▶ _Work required_:
Lines where the string "million" appears are to be copied from the entries below.

==============================

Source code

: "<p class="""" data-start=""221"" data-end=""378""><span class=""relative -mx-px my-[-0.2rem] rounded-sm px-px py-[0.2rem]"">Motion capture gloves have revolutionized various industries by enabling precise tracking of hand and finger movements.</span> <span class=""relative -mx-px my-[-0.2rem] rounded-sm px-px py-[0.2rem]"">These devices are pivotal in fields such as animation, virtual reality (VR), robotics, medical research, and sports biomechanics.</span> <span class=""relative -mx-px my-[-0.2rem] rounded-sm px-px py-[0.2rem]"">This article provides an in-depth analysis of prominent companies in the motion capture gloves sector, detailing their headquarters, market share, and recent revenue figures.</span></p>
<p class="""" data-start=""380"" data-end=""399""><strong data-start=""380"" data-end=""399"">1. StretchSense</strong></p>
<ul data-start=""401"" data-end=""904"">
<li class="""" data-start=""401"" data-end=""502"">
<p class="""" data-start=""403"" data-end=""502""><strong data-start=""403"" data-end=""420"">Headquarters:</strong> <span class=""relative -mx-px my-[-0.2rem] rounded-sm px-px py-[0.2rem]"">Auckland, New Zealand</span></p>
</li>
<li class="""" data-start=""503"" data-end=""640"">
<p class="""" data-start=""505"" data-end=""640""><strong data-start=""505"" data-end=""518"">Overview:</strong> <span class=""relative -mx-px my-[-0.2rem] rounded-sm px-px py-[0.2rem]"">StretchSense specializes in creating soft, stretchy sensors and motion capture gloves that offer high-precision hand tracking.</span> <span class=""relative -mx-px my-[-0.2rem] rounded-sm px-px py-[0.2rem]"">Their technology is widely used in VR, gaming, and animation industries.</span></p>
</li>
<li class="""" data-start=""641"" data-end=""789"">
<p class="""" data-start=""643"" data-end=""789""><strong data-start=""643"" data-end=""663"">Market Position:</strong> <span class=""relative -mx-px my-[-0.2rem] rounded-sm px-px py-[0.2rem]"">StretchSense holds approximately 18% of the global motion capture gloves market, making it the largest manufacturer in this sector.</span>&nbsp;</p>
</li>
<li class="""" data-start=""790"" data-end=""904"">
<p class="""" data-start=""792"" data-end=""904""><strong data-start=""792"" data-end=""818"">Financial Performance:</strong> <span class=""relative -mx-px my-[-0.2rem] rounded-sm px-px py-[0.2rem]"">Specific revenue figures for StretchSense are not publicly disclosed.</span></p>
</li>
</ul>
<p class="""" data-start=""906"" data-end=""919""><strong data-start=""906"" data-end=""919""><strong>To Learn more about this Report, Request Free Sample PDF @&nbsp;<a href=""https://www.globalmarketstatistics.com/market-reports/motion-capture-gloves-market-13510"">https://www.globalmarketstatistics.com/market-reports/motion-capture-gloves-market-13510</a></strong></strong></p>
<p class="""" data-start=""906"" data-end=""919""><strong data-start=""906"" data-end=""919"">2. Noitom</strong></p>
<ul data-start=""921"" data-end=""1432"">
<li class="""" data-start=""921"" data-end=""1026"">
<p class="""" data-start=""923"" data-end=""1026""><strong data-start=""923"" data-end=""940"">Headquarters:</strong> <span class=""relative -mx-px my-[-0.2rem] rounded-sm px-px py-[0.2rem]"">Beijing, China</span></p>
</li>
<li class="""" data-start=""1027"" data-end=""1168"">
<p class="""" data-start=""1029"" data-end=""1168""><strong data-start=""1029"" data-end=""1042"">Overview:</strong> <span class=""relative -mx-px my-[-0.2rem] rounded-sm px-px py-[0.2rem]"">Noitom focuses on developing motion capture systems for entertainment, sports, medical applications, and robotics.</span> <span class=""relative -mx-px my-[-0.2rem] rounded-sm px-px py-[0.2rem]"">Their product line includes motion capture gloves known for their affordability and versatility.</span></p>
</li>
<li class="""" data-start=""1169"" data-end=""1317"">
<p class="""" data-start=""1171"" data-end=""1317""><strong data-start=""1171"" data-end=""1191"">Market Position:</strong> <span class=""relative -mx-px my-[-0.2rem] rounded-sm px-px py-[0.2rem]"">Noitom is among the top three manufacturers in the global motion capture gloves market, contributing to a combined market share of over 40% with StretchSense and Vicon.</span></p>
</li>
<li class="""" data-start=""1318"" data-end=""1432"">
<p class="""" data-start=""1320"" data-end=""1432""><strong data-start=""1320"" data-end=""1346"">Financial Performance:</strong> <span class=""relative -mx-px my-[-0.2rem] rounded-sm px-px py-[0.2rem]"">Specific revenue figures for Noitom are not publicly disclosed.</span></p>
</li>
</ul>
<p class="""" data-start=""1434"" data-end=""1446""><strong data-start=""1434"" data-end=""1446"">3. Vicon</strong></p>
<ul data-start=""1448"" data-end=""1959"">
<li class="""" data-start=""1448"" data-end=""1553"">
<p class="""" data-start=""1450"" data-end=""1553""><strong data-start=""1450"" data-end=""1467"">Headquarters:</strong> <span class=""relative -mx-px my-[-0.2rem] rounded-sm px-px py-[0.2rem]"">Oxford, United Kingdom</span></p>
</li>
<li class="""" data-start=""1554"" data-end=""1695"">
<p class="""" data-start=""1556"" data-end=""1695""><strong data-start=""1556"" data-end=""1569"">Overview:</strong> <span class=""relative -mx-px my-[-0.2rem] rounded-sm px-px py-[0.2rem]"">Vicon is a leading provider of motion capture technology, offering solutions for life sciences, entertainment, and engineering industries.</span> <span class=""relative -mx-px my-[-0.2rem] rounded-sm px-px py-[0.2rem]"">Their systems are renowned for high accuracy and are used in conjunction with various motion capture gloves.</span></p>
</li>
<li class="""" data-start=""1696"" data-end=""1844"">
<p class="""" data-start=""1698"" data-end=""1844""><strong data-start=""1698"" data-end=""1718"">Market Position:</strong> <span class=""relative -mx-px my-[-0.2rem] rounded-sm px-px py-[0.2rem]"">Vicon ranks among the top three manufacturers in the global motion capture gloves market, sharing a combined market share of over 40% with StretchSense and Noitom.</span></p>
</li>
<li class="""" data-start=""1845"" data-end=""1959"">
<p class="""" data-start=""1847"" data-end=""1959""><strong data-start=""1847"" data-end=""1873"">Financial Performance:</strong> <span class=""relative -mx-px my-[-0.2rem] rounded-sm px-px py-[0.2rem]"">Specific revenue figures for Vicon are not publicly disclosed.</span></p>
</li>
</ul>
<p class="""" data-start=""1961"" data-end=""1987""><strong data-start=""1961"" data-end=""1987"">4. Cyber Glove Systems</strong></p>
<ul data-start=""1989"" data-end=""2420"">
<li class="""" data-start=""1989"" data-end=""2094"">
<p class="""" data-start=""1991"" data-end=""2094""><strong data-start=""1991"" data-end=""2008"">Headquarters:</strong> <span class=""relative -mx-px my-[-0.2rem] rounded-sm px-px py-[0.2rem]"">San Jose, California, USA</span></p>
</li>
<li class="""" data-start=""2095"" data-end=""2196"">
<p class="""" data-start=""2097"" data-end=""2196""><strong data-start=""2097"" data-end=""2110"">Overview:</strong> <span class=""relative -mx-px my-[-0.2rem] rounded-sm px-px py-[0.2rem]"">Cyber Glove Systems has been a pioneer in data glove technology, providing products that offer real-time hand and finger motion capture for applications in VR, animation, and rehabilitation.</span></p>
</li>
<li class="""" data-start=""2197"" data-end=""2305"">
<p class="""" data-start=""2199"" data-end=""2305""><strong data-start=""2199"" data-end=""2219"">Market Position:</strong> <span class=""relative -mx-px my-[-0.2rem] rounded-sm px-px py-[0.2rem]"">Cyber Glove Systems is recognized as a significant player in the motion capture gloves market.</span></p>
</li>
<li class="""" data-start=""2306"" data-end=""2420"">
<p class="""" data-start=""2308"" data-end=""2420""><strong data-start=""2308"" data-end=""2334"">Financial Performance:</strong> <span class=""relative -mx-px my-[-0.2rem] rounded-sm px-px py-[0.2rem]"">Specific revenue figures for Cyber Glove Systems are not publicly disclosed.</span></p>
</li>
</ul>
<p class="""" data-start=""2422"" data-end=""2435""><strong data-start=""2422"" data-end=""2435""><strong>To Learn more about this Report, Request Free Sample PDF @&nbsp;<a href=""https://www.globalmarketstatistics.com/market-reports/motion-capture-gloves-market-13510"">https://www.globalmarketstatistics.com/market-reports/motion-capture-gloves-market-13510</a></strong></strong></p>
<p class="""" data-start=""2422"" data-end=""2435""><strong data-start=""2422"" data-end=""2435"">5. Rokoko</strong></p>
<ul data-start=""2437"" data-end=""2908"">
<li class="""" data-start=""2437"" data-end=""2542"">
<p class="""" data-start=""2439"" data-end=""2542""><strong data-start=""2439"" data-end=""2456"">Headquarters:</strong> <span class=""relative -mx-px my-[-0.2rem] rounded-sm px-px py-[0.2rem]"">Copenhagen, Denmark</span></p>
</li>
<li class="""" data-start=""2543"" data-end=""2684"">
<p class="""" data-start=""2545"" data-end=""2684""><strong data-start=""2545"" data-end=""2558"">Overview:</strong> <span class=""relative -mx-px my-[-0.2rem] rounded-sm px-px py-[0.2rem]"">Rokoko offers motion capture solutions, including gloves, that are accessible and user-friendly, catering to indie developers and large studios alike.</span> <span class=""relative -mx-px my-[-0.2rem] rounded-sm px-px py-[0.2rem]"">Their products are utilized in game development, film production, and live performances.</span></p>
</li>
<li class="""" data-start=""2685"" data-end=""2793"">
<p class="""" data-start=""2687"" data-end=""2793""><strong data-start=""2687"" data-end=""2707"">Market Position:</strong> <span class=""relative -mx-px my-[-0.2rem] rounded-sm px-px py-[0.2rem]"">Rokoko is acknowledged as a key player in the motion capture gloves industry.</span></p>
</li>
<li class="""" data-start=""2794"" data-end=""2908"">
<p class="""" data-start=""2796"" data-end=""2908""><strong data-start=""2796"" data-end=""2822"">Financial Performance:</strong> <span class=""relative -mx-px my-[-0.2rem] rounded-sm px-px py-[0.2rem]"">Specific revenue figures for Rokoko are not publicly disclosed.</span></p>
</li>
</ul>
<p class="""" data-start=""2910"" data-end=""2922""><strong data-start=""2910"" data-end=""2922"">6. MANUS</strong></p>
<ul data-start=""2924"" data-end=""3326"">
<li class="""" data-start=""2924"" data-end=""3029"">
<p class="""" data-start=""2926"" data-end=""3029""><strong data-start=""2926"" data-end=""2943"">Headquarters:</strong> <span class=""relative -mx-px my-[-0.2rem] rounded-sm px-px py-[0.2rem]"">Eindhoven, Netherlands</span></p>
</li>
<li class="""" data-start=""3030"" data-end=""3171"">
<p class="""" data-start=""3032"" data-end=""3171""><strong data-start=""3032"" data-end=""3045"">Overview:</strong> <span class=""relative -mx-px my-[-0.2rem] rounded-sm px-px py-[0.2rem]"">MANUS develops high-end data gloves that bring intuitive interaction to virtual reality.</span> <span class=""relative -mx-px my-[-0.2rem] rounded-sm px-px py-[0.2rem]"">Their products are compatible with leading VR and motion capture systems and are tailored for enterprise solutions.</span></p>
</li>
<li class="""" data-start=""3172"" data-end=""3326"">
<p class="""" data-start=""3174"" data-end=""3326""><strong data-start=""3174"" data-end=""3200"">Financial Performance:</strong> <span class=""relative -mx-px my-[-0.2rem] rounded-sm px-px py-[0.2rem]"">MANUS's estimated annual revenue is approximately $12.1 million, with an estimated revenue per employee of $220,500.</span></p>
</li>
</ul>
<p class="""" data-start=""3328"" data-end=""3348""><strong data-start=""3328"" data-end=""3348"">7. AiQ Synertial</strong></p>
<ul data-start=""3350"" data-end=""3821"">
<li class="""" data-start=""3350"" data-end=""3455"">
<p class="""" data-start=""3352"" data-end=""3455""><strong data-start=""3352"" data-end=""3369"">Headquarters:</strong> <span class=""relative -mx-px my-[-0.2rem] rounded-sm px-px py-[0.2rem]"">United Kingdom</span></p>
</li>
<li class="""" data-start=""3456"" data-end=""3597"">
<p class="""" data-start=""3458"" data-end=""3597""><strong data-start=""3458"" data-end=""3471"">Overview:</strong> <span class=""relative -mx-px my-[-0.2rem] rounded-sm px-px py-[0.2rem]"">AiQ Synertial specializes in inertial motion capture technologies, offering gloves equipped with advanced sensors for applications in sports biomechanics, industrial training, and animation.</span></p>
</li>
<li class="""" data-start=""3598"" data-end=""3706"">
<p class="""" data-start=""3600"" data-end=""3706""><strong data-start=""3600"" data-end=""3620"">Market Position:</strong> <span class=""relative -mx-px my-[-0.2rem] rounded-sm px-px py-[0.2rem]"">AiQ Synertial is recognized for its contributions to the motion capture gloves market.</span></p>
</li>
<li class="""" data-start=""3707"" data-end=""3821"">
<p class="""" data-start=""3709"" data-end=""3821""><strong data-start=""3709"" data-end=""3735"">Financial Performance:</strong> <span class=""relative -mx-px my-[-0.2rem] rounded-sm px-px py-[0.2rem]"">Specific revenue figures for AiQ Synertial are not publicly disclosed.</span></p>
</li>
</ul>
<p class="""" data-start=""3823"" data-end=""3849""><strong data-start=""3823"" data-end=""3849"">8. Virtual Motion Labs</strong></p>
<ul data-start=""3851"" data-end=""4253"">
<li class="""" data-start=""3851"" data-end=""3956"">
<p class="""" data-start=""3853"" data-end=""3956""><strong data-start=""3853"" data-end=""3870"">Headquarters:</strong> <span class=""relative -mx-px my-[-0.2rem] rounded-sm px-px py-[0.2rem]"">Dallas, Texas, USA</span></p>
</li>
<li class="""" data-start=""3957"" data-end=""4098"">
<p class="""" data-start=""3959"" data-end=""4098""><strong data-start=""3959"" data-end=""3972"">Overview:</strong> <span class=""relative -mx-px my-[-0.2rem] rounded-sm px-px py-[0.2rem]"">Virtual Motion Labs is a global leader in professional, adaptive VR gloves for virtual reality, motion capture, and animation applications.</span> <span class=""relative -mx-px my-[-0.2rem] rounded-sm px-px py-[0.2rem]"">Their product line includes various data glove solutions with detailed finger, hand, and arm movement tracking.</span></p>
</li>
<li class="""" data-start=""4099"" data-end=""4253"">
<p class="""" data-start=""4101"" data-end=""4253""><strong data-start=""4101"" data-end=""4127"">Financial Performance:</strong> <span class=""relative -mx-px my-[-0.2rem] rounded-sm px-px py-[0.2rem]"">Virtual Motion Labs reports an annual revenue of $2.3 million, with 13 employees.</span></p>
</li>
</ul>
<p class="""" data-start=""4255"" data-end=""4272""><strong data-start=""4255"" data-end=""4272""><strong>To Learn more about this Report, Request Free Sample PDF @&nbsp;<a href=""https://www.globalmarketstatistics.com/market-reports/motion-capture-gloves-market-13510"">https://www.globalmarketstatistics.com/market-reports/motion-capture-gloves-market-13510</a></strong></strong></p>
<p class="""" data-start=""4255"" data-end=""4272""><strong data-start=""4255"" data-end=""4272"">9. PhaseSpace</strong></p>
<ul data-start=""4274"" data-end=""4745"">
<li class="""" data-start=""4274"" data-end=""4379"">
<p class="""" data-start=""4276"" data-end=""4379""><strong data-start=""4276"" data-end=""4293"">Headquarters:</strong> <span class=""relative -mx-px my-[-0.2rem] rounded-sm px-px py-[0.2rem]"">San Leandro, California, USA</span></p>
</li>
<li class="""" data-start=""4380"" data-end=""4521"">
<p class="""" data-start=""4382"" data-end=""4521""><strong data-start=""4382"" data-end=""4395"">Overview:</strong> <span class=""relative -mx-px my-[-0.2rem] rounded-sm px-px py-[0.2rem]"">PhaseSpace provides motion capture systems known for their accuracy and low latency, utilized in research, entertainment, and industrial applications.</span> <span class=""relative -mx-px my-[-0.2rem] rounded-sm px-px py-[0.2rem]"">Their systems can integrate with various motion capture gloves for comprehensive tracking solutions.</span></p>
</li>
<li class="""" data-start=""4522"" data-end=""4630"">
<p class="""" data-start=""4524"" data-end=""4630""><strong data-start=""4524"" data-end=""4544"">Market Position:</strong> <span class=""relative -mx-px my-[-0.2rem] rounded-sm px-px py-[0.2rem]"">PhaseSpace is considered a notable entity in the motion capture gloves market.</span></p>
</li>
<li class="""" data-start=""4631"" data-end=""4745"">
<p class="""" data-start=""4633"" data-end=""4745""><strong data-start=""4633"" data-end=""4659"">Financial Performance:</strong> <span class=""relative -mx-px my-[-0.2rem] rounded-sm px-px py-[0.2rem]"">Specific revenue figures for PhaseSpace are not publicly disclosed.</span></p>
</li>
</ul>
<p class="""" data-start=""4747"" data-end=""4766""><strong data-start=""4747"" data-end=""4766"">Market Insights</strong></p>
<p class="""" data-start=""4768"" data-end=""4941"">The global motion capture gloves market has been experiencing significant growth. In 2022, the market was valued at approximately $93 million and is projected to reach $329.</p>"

==============================

▶ _Answer area_:
<p class="""" data-start=""3174"" data-end=""3326""><strong data-start=""3174"" data-end=""3200"">Financial Performance:</strong> <span class=""relative -mx-px my-[-0.2rem] rounded-sm px-px py-[0.2rem]"">MANUS's estimated annual revenue is approximately $12.1 million, with an estimated revenue per employee of $220,500.</span></p>
<p class="""" data-start=""4101"" data-end=""4253""><strong data-start=""4101"" data-end=""4127"">Financial Performance:</strong> <span class=""relative -mx-px my-[-0.2rem] rounded-sm px-px py-[0.2rem]"">Virtual Motion Labs reports an annual revenue of $2.3 million, with 13 employees.</span></p>
<p class="""" data-start=""4768"" data-end=""4941"">The global motion capture gloves market has been experiencing significant growth. In 2022, the market was valued at approximately $93 million and is projected to reach $329.</p>"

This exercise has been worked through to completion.